(WHAT TO WORK ON)
Begin at the line containing "- Perfect for" in the data below and go on through the line containing "### 📁 Organized Chaos", repeating each line exactly; include both ends and no other line.

═════ RECORD EXTRACTS ═════

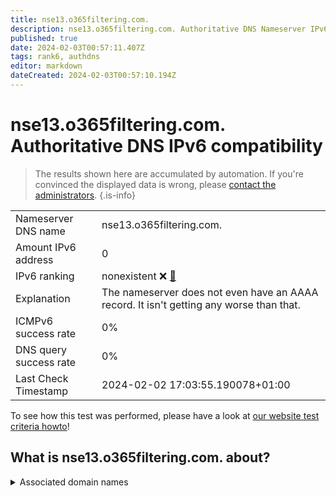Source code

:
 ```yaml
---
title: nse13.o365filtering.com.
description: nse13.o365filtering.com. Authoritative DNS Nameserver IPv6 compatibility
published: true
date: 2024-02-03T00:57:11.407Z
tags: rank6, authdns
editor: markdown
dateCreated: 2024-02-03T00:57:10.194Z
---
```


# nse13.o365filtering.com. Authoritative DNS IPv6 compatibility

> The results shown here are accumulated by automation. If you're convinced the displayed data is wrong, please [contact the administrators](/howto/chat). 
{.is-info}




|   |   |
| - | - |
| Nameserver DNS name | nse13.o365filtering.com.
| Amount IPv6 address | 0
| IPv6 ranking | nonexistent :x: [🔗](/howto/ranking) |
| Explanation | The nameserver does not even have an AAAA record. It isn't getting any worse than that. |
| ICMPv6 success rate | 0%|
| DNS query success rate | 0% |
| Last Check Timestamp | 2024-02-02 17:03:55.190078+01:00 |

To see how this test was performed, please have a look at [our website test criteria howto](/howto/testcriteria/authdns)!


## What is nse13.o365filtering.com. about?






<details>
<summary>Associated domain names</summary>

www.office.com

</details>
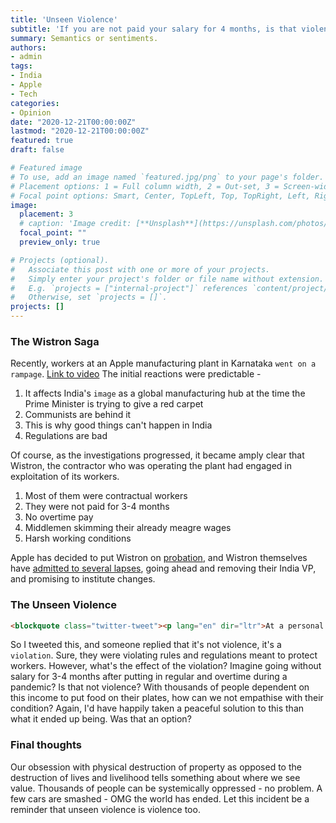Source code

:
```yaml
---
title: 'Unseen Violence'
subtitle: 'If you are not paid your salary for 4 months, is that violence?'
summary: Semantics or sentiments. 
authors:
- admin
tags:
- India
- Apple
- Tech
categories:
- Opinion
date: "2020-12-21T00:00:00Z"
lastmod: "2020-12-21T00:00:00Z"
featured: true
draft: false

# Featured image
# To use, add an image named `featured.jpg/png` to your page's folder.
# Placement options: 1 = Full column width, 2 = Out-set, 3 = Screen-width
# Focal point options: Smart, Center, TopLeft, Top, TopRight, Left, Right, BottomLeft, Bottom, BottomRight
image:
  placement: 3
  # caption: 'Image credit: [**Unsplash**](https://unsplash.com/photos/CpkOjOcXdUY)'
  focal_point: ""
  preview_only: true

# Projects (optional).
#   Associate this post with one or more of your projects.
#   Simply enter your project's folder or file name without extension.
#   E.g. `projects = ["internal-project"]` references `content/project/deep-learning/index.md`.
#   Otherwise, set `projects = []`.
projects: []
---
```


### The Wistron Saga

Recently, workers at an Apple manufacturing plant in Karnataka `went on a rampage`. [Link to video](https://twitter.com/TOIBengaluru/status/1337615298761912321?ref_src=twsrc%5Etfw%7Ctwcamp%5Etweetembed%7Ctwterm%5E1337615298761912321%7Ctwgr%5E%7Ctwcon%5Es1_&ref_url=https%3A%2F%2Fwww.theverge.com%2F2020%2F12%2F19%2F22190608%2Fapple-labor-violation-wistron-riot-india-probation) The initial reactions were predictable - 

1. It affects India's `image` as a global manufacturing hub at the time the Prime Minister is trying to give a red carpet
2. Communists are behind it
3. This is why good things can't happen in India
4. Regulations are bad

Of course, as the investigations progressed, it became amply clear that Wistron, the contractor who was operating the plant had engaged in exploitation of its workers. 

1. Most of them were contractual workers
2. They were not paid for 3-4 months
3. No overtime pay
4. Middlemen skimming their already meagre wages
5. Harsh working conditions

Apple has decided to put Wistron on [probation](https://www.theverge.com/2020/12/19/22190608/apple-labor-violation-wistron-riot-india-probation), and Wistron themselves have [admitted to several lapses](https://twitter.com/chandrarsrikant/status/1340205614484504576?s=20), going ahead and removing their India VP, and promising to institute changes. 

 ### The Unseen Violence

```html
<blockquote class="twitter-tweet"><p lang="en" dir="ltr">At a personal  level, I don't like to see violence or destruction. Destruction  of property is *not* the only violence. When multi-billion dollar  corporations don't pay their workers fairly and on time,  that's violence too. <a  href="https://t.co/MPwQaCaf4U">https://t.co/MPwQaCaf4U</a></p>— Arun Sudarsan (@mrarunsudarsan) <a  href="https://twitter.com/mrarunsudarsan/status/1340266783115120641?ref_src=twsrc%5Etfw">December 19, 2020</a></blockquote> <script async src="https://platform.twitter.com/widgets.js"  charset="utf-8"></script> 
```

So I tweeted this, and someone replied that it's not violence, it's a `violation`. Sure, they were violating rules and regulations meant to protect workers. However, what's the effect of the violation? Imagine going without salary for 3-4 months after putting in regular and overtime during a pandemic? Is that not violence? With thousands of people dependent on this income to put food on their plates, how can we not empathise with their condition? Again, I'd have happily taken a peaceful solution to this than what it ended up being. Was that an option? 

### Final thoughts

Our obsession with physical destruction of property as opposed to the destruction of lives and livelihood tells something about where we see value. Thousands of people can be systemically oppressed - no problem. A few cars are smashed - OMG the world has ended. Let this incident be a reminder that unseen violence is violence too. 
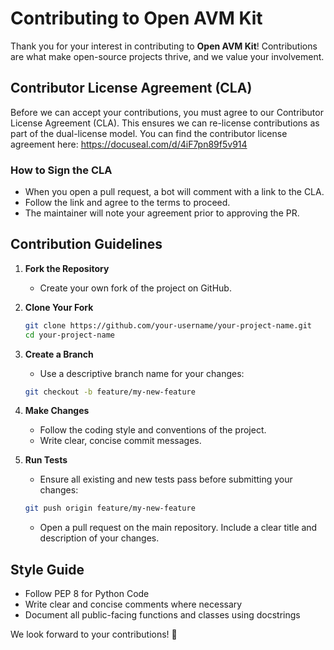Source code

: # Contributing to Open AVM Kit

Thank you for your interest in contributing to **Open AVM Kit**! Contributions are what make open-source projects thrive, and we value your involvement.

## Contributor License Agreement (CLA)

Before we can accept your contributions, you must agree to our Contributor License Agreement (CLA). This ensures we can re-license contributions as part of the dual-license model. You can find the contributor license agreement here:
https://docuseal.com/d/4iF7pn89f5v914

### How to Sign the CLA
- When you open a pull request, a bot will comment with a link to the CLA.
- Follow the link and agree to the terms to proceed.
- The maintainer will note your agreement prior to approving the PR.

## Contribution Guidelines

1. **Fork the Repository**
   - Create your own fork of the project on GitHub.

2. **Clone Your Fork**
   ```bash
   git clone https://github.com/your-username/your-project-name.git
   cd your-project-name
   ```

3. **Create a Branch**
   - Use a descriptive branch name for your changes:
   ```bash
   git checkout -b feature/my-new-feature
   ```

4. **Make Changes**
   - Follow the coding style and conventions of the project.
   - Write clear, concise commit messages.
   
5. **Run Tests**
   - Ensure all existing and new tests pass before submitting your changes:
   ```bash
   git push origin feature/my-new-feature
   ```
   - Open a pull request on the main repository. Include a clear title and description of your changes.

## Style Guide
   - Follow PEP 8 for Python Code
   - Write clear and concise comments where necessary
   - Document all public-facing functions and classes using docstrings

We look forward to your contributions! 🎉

═════
═════ RECORD EXTRACTS ═════

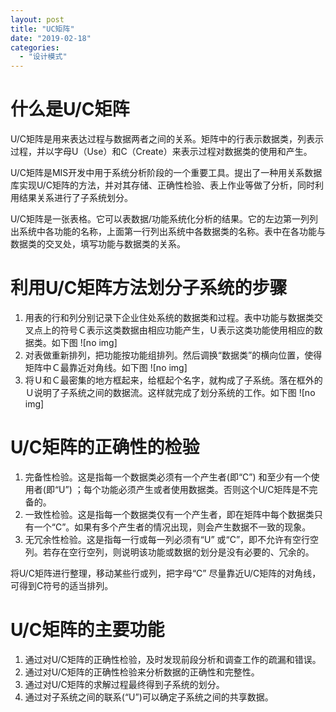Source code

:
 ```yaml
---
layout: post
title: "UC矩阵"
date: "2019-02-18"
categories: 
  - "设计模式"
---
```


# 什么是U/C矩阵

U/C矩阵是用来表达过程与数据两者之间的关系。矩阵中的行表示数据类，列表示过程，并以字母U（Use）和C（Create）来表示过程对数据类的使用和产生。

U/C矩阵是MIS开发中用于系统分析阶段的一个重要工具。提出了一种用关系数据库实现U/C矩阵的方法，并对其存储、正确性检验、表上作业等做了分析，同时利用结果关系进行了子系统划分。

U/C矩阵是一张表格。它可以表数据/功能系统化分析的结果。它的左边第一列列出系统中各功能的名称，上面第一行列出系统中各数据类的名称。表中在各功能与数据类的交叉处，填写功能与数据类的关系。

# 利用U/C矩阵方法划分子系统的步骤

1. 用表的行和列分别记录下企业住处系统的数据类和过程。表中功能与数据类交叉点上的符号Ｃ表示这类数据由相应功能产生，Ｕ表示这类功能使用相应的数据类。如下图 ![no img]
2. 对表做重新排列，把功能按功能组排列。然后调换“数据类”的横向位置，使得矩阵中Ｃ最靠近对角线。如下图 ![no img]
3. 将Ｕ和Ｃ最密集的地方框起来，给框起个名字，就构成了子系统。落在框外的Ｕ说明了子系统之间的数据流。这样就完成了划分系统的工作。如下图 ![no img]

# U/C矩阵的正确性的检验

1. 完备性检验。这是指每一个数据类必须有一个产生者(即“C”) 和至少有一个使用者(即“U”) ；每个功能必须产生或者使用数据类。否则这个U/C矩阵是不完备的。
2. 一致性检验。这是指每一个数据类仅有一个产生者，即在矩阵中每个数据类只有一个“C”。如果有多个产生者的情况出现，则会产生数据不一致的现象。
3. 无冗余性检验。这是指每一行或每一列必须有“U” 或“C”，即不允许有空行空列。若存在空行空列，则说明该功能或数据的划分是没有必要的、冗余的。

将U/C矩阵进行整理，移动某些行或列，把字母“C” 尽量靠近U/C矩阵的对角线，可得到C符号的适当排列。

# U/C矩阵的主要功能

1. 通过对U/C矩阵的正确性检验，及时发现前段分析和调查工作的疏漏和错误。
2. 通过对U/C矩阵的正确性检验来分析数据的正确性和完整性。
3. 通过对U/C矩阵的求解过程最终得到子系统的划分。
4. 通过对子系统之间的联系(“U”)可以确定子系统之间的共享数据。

═════
═════ RECORD EXTRACTS ═════

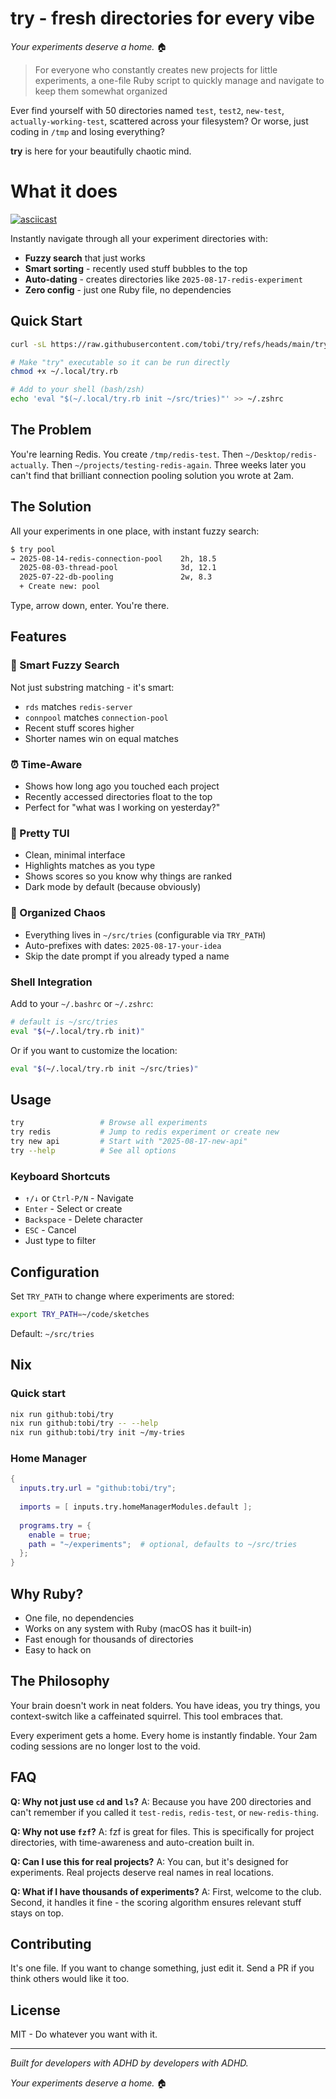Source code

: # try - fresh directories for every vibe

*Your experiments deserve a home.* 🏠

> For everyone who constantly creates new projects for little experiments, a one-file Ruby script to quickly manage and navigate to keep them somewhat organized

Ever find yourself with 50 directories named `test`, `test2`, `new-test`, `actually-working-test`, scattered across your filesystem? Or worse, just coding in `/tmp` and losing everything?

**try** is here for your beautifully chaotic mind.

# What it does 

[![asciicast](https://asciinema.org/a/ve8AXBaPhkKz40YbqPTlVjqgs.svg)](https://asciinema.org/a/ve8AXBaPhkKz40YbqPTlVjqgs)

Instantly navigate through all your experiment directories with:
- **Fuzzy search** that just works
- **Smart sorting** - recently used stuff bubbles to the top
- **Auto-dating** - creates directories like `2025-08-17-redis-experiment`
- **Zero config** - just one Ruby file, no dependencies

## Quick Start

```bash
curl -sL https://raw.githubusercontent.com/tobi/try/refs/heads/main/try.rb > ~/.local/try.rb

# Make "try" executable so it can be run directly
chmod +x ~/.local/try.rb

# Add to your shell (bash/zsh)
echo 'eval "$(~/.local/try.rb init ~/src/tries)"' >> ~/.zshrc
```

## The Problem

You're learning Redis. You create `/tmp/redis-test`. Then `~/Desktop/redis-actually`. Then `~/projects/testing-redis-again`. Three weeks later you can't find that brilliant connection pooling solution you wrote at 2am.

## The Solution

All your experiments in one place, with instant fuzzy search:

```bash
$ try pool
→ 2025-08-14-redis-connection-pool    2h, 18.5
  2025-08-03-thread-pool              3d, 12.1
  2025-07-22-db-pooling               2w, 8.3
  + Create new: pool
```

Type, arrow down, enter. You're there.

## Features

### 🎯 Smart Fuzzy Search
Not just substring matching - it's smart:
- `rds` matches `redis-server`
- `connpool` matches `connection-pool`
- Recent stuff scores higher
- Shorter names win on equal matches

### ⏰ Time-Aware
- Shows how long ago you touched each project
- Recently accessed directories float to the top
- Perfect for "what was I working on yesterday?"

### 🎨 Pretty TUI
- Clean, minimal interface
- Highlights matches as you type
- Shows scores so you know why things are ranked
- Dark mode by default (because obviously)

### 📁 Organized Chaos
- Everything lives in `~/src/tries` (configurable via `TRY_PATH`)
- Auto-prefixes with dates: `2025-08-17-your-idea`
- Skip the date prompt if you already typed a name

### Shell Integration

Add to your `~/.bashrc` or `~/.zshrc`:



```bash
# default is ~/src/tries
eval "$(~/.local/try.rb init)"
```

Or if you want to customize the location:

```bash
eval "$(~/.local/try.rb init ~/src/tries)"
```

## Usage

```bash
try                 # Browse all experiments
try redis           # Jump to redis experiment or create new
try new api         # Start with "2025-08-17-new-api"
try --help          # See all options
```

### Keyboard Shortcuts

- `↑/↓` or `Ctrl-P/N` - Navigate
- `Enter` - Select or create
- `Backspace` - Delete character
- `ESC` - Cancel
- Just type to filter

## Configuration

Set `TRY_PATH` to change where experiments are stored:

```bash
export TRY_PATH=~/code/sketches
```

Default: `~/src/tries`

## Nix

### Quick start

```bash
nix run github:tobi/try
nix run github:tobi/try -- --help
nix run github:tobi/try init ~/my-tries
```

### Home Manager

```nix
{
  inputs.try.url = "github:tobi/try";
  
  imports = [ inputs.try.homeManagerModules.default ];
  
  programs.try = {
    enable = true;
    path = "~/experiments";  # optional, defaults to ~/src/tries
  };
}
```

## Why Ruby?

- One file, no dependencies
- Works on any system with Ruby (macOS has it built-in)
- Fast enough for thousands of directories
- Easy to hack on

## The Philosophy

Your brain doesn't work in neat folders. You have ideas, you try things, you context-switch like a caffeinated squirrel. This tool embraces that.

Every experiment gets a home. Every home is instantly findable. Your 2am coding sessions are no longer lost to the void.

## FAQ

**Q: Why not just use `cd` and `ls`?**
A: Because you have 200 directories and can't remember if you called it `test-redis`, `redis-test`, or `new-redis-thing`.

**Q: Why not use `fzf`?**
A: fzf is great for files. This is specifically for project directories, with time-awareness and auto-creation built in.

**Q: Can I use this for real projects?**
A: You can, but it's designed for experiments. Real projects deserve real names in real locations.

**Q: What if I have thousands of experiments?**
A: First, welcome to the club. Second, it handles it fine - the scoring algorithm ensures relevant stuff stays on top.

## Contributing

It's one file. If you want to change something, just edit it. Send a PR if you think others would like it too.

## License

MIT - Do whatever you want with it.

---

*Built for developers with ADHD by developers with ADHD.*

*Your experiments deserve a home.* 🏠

═════

(SOLUTION FOR THIS TASK)
- Perfect for "what was I working on yesterday?"

### 🎨 Pretty TUI
- Clean, minimal interface
- Highlights matches as you type
- Shows scores so you know why things are ranked
- Dark mode by default (because obviously)

### 📁 Organized Chaos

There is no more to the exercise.